A comprehensive global study published in the *Proceedings of the National Academy of Sciences* has uncovered fundamental differences in how canids (dog family) and felids (cat family) navigate their environments. The research, analyzing GPS data from over 1,200 animals across 34 species on six continents, indicates that canids tend to follow predictable "routeways," akin to invisible highways, while felids exhibit more scattered and exploratory movements. This divergence is deeply rooted in their evolutionary history, dietary habits, hunting techniques, and social structures.
Canids, often omnivorous and social hunters, may engage in pursuits that favor consistent routes, potentially leveraging their superior olfactory abilities to establish and remember these preferred travel paths. In contrast, felids, typically solitary carnivores, employ different tactics that lead to more widespread and less predictable movements, displaying fewer structured pathways. These behavioral differences have been observed even in areas where both canids and felids inhabit the same landscapes, underscoring the fundamental nature of these distinctions.
The study utilized physics-based models to map these animal "routeways," highlighting an interdisciplinary approach to understanding animal behavior. Researchers found that canids displayed 15 to 33 percent more routeways than felids, even when living in the same areas. This structured movement in canids is thought to be linked to their evolutionary history, with species diverging around 45 million years ago, and may also be associated with stronger spatial working memory in canids compared to felids.
These findings carry significant implications for conservation efforts. The predictable routes of canids make them more vulnerable to human-made barriers like roads, but also potentially more responsive to conservation interventions such as wildlife crossings.

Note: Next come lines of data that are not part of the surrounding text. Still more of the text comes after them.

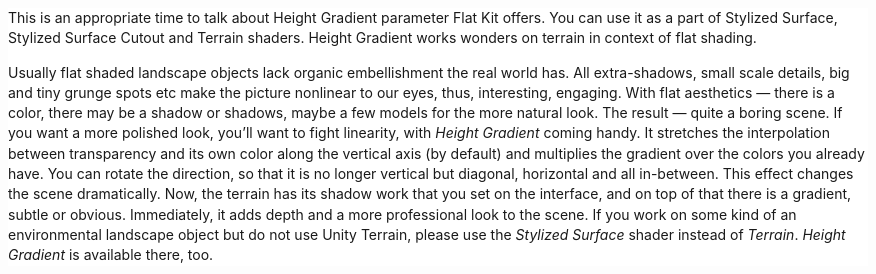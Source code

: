 This is an appropriate time to talk about Height Gradient parameter Flat Kit offers. You can use it as a part of Stylized Surface, Stylized Surface Cutout and Terrain shaders. Height Gradient works wonders on terrain in context of flat shading.

Usually flat shaded landscape objects lack organic embellishment the real world has. All extra-shadows, small scale details, big and tiny grunge spots etc make the picture nonlinear to our eyes, thus, interesting, engaging. With flat aesthetics — there is a color, there may be a shadow or shadows, maybe a few models for the more natural look. The result — quite a boring scene. If you want a more polished look, you’ll want to fight linearity, with *Height Gradient* coming handy. It stretches the interpolation between transparency and its own color along the vertical axis (by default) and multiplies the gradient over the colors you already have. You can rotate the direction, so that it is no longer vertical but diagonal, horizontal and all in-between.
This effect changes the scene dramatically. Now, the terrain has its shadow work that you set on the interface, and on top of that there is a gradient, subtle or obvious. Immediately, it adds depth and a more professional look to the scene.
If you work on some kind of an environmental landscape object but do not use Unity Terrain, please use the *Stylized Surface* shader instead of *Terrain*. *Height Gradient* is available there, too.
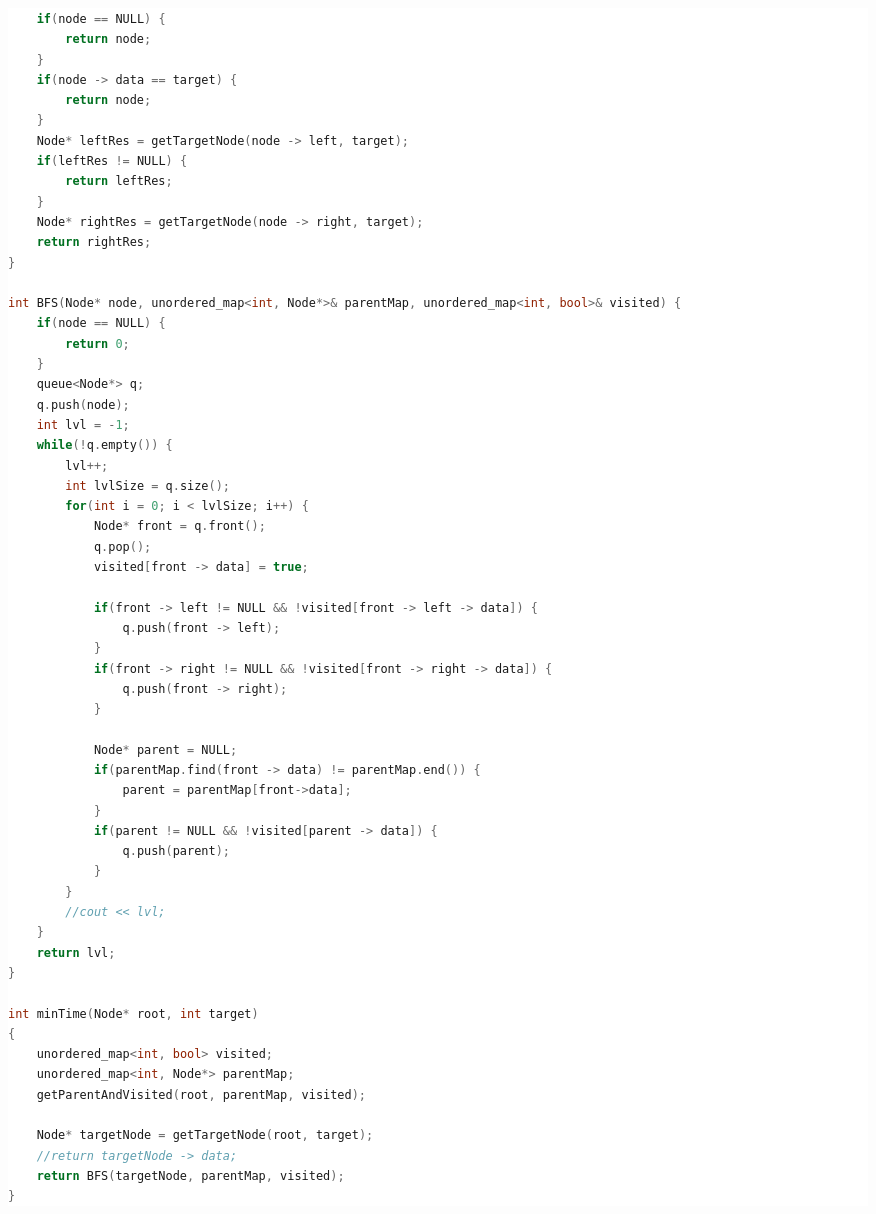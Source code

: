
 ```c++
    if(node == NULL) {
        return node;
    }
    if(node -> data == target) {
        return node;
    }
    Node* leftRes = getTargetNode(node -> left, target);
    if(leftRes != NULL) {
        return leftRes;
    }
    Node* rightRes = getTargetNode(node -> right, target);
    return rightRes;
}

int BFS(Node* node, unordered_map<int, Node*>& parentMap, unordered_map<int, bool>& visited) {
    if(node == NULL) {
        return 0;
    }
    queue<Node*> q;
    q.push(node);
    int lvl = -1;
    while(!q.empty()) {
        lvl++;
        int lvlSize = q.size();
        for(int i = 0; i < lvlSize; i++) {
            Node* front = q.front();
            q.pop();
            visited[front -> data] = true;
            
            if(front -> left != NULL && !visited[front -> left -> data]) {
                q.push(front -> left);
            }
            if(front -> right != NULL && !visited[front -> right -> data]) {
                q.push(front -> right);
            }
            
            Node* parent = NULL;
            if(parentMap.find(front -> data) != parentMap.end()) {
                parent = parentMap[front->data];
            }
            if(parent != NULL && !visited[parent -> data]) {
                q.push(parent);
            }
        }
        //cout << lvl;
    }
    return lvl;
}

int minTime(Node* root, int target) 
{
    unordered_map<int, bool> visited;
    unordered_map<int, Node*> parentMap;
    getParentAndVisited(root, parentMap, visited);
    
    Node* targetNode = getTargetNode(root, target);
    //return targetNode -> data;
    return BFS(targetNode, parentMap, visited);
}
```
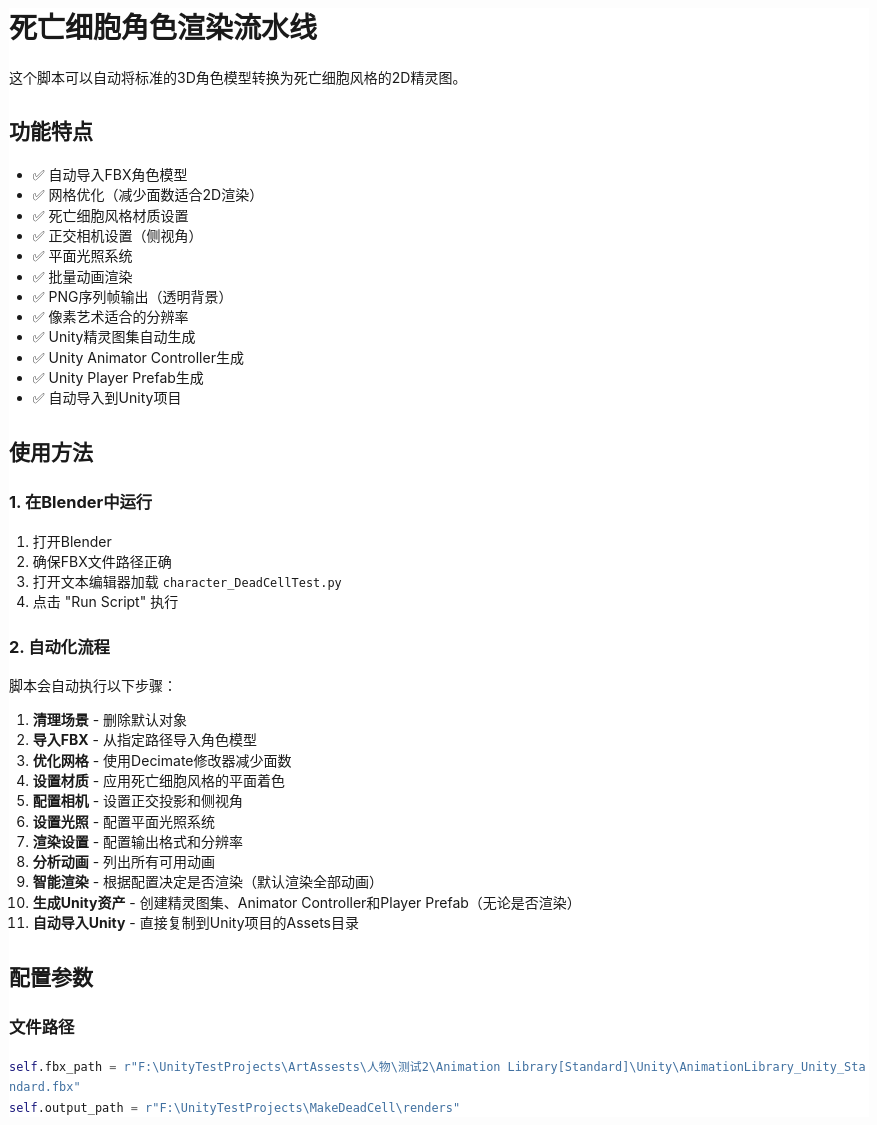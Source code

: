 
# 死亡细胞角色渲染流水线

这个脚本可以自动将标准的3D角色模型转换为死亡细胞风格的2D精灵图。

## 功能特点

- ✅ 自动导入FBX角色模型
- ✅ 网格优化（减少面数适合2D渲染）
- ✅ 死亡细胞风格材质设置
- ✅ 正交相机设置（侧视角）
- ✅ 平面光照系统
- ✅ 批量动画渲染
- ✅ PNG序列帧输出（透明背景）
- ✅ 像素艺术适合的分辨率
- ✅ Unity精灵图集自动生成
- ✅ Unity Animator Controller生成
- ✅ Unity Player Prefab生成
- ✅ 自动导入到Unity项目

## 使用方法

### 1. 在Blender中运行

1. 打开Blender
2. 确保FBX文件路径正确
3. 打开文本编辑器加载 `character_DeadCellTest.py`
4. 点击 "Run Script" 执行

### 2. 自动化流程

脚本会自动执行以下步骤：
1. **清理场景** - 删除默认对象
2. **导入FBX** - 从指定路径导入角色模型
3. **优化网格** - 使用Decimate修改器减少面数
4. **设置材质** - 应用死亡细胞风格的平面着色
5. **配置相机** - 设置正交投影和侧视角
6. **设置光照** - 配置平面光照系统
7. **渲染设置** - 配置输出格式和分辨率
8. **分析动画** - 列出所有可用动画
9. **智能渲染** - 根据配置决定是否渲染（默认渲染全部动画）
10. **生成Unity资产** - 创建精灵图集、Animator Controller和Player Prefab（无论是否渲染）
11. **自动导入Unity** - 直接复制到Unity项目的Assets目录

## 配置参数

### 文件路径
```python
self.fbx_path = r"F:\UnityTestProjects\ArtAssests\人物\测试2\Animation Library[Standard]\Unity\AnimationLibrary_Unity_Standard.fbx"
self.output_path = r"F:\UnityTestProjects\MakeDeadCell\renders"
```
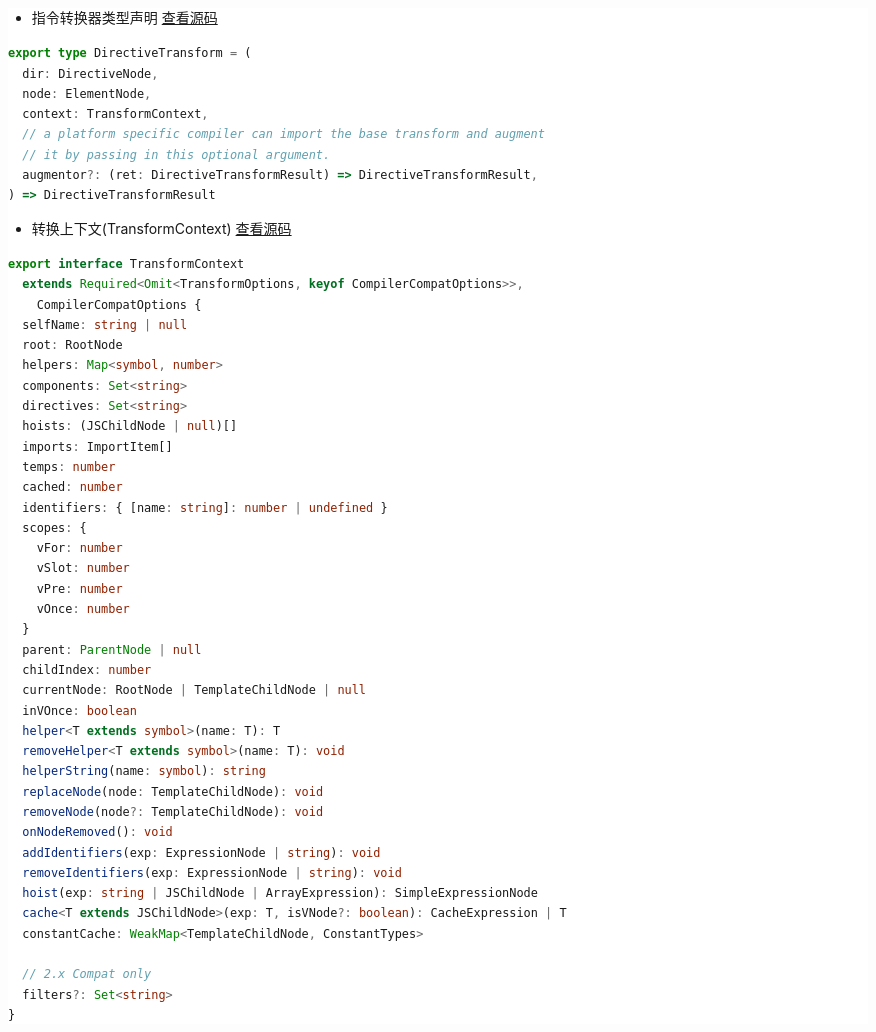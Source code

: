* 指令转换器类型声明 [查看源码](https://github.com/vuejs/core/blob/f66a75ea75c8aece065b61e2126b4c5b2338aa6e/packages/compiler-core/src/transform.ts#L57)

```ts
export type DirectiveTransform = (
  dir: DirectiveNode,
  node: ElementNode,
  context: TransformContext,
  // a platform specific compiler can import the base transform and augment
  // it by passing in this optional argument.
  augmentor?: (ret: DirectiveTransformResult) => DirectiveTransformResult,
) => DirectiveTransformResult
```

* 转换上下文(TransformContext) [查看源码](https://github.com/vuejs/core/blob/f66a75ea75c8aece065b61e2126b4c5b2338aa6e/packages/compiler-core/src/transform.ts#L85)

```ts
export interface TransformContext
  extends Required<Omit<TransformOptions, keyof CompilerCompatOptions>>,
    CompilerCompatOptions {
  selfName: string | null
  root: RootNode
  helpers: Map<symbol, number>
  components: Set<string>
  directives: Set<string>
  hoists: (JSChildNode | null)[]
  imports: ImportItem[]
  temps: number
  cached: number
  identifiers: { [name: string]: number | undefined }
  scopes: {
    vFor: number
    vSlot: number
    vPre: number
    vOnce: number
  }
  parent: ParentNode | null
  childIndex: number
  currentNode: RootNode | TemplateChildNode | null
  inVOnce: boolean
  helper<T extends symbol>(name: T): T
  removeHelper<T extends symbol>(name: T): void
  helperString(name: symbol): string
  replaceNode(node: TemplateChildNode): void
  removeNode(node?: TemplateChildNode): void
  onNodeRemoved(): void
  addIdentifiers(exp: ExpressionNode | string): void
  removeIdentifiers(exp: ExpressionNode | string): void
  hoist(exp: string | JSChildNode | ArrayExpression): SimpleExpressionNode
  cache<T extends JSChildNode>(exp: T, isVNode?: boolean): CacheExpression | T
  constantCache: WeakMap<TemplateChildNode, ConstantTypes>

  // 2.x Compat only
  filters?: Set<string>
}
```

Conversely, the diffuse movements of felids present unique challenges for targeted protection, though their broader range might aid in hunting. For instance, in regions like British Columbia and Alberta, forestry and energy projects have created roads and seismic lines that can influence canid movement and subsequently affect prey populations.
The research, involving 177 collaborators from 150 research institutions, represents the most comprehensive examination of carnivore movement ecology to date. It challenges long-held assumptions that predator movements are entirely random, revealing instead structured, lineage-specific strategies. This deeper understanding of how different species navigate their environments is crucial for developing effective conservation strategies, predicting human-wildlife interactions, and managing protected areas.